Re: Cases and Prepositions (amongst others)
From: | Robert Hailman <robert@...> |
Date: | Saturday, June 10, 2000, 1:38 |
John Cowan wrote:
>
> Tom Wier wrote:
>
> > To cite another example, Greek's 'dative'
> > can be used to show possession, a feature which AFAIK does not exist in
> > modern German.
>
> Not in standard written formal German, no. But it is quite common
> colloquially: "das Haus ist mir".
>
> > Sure. But you need to be careful of relexing English prepositional
> > uses into your language's case system. The rules governing which
> > preposition is required in English are often highly idiomatic.
>
> One of the reasons why Lojban preposition-analogues are derived from
> specific verbs, with a modifier to show which case of the verb is being
> used: from the 3-place predicate "finti" = "create" are derived three
> preps meaning "created by X", "creating X", and "created with purpose X".
>
> > There is
> > no reason, as far as I can see, why most American English speakers
> > say 'in line', while many New Yorkers say 'on line'; both are bending the
> > general meaning of the preposition to a very great degree of abstraction.
>
> Note the lexical difference between the commands "Get in line" (form a line) vs.

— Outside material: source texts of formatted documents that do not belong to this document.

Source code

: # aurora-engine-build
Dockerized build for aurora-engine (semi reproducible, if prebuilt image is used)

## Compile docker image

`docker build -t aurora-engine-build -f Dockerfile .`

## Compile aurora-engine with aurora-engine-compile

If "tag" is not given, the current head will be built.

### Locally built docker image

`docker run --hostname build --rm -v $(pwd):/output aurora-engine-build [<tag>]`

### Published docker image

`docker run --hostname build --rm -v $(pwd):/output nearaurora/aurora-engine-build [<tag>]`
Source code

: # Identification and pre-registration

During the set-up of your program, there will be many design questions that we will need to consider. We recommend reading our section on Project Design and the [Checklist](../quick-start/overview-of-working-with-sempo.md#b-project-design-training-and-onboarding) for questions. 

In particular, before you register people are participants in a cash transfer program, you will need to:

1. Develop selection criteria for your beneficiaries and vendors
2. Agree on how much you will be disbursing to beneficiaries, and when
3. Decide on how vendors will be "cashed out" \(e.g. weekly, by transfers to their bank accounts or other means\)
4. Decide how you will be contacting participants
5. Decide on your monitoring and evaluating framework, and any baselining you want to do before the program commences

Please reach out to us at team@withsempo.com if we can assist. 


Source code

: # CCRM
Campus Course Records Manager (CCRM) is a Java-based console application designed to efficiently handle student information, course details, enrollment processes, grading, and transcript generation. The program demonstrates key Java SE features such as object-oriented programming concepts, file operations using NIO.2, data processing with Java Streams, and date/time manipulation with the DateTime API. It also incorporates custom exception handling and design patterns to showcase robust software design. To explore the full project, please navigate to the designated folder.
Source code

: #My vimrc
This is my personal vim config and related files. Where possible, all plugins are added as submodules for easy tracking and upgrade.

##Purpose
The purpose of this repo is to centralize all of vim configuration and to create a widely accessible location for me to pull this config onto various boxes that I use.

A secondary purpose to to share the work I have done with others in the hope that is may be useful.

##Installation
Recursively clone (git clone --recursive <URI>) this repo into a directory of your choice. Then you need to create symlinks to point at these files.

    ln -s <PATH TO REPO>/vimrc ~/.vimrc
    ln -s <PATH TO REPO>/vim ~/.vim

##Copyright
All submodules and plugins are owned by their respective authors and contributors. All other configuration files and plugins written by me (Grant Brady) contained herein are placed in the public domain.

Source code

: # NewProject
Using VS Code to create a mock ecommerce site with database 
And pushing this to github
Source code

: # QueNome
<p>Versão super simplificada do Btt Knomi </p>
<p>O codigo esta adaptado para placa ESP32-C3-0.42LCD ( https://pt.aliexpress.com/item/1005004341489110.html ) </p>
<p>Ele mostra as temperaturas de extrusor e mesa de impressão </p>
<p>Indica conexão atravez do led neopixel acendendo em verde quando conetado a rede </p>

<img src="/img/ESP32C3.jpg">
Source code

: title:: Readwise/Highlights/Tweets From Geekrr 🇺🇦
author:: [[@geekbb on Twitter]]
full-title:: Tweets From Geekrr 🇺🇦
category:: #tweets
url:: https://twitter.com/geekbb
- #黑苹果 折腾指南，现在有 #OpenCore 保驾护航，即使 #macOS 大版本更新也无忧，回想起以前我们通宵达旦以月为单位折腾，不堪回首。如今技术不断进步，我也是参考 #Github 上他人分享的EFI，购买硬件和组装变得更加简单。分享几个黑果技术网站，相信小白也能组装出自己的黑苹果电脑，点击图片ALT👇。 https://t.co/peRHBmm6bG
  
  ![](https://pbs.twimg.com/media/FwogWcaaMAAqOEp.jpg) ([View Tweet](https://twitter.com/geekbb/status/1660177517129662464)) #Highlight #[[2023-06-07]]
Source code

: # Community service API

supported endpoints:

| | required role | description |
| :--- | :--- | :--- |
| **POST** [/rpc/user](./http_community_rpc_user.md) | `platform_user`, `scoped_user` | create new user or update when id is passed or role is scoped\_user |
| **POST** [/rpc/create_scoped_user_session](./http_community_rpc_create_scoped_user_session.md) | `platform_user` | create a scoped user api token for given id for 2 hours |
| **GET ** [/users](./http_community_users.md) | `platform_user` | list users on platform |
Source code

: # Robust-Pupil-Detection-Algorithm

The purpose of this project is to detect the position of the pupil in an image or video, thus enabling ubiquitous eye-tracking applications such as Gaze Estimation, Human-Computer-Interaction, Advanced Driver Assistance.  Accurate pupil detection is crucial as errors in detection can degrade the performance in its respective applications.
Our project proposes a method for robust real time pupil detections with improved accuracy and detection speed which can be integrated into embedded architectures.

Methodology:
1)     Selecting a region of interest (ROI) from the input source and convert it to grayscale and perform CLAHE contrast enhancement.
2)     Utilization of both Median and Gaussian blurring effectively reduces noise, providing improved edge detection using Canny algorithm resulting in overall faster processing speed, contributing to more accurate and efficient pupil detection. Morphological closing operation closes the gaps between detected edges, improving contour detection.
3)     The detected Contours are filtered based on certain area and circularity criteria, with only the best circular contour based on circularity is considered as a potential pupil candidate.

> "Get on line" (add yourself to an existing line). "Stand on line" is
> fairly invariable, though. After 20+ years in N.Y. I conform to this
> distinction completely.
>
But if you were to say "Get in the line" it would mean that the line
already exists. In my ideolect "Get in line" can mean either "form a
line" or "join an existing line", it's fairly obvious which one is
meant. "Get in the line", however, means "join an existing line"
unambiguously, just as "Get in a line" means "form a line", unless, of
course, there is more than one line there, in which case you'd have to
say "Get in a new line." The articles can often be ommited, unless there
already is a line but I'm being told to make a new one.